▶ Try it: Search the records for the string "které". Copy each line where it occurs.

==================================================

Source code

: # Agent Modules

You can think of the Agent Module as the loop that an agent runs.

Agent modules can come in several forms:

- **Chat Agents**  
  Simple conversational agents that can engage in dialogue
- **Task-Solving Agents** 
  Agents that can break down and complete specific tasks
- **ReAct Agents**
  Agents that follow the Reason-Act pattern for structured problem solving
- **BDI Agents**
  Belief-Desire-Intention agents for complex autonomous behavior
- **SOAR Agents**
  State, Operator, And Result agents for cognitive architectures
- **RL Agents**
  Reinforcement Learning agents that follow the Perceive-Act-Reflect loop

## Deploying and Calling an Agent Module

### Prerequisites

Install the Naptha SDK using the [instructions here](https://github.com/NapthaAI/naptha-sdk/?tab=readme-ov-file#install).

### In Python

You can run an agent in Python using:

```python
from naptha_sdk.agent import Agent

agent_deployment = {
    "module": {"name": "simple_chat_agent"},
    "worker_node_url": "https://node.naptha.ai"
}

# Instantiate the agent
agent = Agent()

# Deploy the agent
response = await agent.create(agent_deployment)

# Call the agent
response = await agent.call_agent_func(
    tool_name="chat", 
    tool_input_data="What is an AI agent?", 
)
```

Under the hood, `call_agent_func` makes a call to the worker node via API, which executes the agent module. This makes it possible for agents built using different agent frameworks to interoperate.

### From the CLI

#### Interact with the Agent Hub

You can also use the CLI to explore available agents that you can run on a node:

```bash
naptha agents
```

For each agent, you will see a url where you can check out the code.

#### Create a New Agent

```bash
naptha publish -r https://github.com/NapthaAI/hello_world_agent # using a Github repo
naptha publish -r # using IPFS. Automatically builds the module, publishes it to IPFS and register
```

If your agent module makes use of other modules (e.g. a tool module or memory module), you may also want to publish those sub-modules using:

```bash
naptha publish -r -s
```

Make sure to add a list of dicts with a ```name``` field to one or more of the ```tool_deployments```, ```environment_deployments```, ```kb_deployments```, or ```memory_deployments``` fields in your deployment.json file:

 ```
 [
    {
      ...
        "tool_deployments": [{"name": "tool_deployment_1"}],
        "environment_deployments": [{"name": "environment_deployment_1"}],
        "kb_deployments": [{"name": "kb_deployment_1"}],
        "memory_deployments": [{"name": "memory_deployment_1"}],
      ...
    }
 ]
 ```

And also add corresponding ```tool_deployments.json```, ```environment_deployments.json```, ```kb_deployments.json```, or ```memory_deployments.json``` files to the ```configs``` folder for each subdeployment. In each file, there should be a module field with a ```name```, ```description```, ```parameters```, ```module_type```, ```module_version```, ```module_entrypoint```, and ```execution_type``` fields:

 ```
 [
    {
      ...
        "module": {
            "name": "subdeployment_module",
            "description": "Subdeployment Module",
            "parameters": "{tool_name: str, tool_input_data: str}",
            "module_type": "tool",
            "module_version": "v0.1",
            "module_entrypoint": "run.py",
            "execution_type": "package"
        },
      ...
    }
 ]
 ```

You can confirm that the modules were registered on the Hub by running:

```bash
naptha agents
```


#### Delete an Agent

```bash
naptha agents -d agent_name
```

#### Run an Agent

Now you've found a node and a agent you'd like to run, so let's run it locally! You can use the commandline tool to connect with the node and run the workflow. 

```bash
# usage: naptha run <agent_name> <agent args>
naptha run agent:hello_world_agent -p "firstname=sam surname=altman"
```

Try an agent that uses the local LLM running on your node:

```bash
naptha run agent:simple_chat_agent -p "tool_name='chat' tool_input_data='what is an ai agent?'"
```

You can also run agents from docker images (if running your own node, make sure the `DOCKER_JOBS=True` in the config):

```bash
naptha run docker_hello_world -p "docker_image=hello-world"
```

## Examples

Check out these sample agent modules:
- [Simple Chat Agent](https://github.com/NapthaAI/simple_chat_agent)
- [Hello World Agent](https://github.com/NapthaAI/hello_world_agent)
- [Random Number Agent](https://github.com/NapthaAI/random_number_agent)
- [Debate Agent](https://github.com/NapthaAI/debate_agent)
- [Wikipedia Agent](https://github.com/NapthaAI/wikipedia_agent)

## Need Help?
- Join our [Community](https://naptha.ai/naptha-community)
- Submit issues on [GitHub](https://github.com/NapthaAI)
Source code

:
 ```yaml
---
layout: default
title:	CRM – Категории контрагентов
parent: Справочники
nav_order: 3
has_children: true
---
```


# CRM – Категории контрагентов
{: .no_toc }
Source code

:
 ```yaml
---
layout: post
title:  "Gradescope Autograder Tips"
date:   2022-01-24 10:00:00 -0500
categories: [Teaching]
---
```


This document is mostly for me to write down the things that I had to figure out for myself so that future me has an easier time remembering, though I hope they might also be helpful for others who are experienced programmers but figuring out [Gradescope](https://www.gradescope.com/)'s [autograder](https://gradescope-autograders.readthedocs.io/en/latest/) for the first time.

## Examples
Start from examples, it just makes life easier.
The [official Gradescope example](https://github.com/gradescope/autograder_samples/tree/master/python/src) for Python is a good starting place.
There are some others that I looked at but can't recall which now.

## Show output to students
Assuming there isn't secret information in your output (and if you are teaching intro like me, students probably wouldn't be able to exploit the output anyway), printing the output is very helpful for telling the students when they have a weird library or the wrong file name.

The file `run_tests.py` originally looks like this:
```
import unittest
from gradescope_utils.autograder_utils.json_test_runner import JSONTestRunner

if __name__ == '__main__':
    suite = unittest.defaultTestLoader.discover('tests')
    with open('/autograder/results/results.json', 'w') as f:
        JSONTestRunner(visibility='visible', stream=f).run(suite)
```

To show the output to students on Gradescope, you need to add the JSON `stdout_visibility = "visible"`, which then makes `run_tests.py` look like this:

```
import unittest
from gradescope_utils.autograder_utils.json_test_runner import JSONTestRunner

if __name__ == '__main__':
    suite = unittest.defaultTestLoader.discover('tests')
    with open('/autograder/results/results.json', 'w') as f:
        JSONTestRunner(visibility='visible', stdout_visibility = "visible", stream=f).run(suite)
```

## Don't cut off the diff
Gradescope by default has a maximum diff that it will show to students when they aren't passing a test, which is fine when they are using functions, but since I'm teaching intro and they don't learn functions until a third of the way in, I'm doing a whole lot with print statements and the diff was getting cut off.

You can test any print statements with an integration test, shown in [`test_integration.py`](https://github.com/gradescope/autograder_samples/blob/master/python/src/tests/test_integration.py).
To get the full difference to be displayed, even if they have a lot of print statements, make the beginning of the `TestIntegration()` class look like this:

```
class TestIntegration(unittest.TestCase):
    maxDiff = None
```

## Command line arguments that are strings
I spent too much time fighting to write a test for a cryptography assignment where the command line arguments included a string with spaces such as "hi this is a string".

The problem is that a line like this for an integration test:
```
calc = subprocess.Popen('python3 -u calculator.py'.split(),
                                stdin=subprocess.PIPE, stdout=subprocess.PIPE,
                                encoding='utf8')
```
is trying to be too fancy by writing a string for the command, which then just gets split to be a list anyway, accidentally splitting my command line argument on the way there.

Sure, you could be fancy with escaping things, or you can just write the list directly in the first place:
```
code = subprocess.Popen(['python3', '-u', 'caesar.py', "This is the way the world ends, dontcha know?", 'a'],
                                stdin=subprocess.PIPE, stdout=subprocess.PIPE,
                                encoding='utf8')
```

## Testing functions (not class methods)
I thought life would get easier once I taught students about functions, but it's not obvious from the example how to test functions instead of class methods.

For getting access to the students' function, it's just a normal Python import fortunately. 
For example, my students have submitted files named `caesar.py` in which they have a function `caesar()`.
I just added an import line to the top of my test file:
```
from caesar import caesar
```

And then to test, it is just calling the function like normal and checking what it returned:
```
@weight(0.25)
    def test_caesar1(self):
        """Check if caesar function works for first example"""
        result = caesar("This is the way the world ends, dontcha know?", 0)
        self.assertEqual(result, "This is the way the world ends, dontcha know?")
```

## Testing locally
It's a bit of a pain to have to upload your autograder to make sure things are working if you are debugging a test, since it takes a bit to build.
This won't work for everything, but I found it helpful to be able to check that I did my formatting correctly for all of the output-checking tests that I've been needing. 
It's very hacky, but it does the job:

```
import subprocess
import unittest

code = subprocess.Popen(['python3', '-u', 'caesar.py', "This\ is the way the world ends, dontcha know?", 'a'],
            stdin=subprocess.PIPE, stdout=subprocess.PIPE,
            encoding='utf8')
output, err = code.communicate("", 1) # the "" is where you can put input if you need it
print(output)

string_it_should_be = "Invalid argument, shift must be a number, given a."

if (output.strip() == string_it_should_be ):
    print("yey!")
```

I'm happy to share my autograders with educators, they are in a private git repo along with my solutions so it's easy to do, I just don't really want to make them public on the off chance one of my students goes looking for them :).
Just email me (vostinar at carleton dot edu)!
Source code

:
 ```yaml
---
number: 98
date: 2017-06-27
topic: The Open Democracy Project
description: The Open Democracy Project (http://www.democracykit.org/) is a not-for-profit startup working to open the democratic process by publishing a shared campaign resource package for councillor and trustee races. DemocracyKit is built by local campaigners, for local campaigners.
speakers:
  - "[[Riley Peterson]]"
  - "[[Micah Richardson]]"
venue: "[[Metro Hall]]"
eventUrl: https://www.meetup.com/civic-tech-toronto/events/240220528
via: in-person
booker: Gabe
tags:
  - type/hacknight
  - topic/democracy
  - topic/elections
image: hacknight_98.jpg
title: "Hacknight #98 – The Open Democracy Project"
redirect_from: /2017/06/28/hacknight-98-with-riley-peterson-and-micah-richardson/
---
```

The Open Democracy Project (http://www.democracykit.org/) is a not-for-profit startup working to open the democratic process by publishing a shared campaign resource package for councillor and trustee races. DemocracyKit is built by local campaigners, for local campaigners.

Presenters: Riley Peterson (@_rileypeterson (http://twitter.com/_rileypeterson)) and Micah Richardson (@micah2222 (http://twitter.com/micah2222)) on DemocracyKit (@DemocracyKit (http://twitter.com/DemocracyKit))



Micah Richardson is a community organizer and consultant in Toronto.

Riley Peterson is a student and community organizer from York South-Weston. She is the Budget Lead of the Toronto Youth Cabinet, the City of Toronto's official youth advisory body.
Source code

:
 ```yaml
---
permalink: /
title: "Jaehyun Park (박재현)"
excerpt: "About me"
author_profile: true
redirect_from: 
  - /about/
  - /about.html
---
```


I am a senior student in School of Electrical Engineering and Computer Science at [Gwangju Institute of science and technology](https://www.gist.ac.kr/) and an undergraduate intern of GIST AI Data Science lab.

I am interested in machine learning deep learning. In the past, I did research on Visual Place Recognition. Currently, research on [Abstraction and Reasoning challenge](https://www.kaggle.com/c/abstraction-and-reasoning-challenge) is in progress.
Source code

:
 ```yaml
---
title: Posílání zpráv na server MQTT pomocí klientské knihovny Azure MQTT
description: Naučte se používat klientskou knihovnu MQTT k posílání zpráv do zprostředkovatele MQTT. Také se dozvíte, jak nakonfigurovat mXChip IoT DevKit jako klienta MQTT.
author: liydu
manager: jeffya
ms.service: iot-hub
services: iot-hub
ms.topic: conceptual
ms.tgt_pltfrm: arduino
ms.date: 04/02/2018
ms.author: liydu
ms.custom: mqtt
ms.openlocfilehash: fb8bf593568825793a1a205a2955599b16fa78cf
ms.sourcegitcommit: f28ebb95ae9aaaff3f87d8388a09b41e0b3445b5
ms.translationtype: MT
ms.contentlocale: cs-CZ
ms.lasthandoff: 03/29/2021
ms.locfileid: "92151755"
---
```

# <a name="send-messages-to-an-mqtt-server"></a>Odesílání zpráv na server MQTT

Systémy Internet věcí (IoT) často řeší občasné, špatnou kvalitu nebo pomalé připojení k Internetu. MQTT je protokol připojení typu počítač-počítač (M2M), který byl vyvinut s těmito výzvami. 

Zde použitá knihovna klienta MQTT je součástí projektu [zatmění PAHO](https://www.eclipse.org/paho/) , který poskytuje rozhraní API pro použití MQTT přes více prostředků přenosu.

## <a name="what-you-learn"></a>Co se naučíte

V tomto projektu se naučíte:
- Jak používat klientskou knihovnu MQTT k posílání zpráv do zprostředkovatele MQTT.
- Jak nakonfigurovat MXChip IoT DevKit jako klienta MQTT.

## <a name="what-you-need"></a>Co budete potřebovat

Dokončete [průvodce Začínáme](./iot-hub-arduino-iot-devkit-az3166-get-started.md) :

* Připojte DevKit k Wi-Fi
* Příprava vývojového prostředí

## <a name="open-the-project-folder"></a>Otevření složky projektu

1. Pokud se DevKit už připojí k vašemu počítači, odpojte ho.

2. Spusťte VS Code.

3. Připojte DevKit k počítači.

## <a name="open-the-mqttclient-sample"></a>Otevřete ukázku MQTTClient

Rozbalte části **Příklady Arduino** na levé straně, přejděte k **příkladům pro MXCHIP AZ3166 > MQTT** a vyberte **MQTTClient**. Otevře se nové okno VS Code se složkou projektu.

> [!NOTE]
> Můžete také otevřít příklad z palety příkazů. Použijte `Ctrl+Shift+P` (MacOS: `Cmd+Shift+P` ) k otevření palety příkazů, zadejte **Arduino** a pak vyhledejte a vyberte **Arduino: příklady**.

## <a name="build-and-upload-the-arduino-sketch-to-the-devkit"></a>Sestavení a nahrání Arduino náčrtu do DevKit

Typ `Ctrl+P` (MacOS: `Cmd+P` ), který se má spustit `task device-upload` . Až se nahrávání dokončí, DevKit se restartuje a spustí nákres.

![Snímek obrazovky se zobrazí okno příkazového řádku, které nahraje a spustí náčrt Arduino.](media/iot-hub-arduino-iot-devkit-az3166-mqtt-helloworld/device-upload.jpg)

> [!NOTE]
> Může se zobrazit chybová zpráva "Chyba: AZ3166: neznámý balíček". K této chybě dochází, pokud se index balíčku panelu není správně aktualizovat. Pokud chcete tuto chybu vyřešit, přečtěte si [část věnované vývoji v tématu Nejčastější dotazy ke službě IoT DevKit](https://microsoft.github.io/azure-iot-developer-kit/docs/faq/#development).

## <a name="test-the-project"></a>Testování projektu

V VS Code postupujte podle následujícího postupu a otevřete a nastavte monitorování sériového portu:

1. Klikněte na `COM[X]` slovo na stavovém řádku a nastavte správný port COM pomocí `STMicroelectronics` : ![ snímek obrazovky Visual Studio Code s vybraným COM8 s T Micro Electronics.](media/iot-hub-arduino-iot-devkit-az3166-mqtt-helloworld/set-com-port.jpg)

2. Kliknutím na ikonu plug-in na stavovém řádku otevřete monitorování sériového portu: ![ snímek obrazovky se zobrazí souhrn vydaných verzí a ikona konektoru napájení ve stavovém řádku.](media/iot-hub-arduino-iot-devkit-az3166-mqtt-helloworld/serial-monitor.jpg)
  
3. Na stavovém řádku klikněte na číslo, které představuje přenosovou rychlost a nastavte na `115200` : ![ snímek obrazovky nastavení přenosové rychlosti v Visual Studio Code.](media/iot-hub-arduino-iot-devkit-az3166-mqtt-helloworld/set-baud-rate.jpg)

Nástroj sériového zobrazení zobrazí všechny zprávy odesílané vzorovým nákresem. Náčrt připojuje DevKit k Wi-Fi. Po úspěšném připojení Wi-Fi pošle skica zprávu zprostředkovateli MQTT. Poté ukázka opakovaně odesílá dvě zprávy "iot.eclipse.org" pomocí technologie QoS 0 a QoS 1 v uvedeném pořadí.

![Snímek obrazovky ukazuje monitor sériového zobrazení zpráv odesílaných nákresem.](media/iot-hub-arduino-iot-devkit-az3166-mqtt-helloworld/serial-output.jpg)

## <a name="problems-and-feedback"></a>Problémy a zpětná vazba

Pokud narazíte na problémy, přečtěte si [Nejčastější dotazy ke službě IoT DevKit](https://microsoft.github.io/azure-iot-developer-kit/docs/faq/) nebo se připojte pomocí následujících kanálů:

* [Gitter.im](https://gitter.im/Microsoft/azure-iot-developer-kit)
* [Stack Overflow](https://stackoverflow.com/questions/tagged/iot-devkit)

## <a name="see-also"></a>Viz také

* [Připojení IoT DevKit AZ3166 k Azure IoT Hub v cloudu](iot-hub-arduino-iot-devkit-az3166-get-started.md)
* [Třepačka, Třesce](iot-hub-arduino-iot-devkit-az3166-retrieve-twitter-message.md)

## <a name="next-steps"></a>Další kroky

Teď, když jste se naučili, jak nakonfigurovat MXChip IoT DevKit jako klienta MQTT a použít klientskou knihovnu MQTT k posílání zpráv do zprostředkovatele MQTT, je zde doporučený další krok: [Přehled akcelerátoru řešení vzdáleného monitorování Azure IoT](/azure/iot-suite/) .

==================================================

▶ Response below:
![Snímek obrazovky se zobrazí okno příkazového řádku, které nahraje a spustí náčrt Arduino.](media/iot-hub-arduino-iot-devkit-az3166-mqtt-helloworld/device-upload.jpg)
3. Na stavovém řádku klikněte na číslo, které představuje přenosovou rychlost a nastavte na `115200` : ![ snímek obrazovky nastavení přenosové rychlosti v Visual Studio Code.](media/iot-hub-arduino-iot-devkit-az3166-mqtt-helloworld/set-baud-rate.jpg)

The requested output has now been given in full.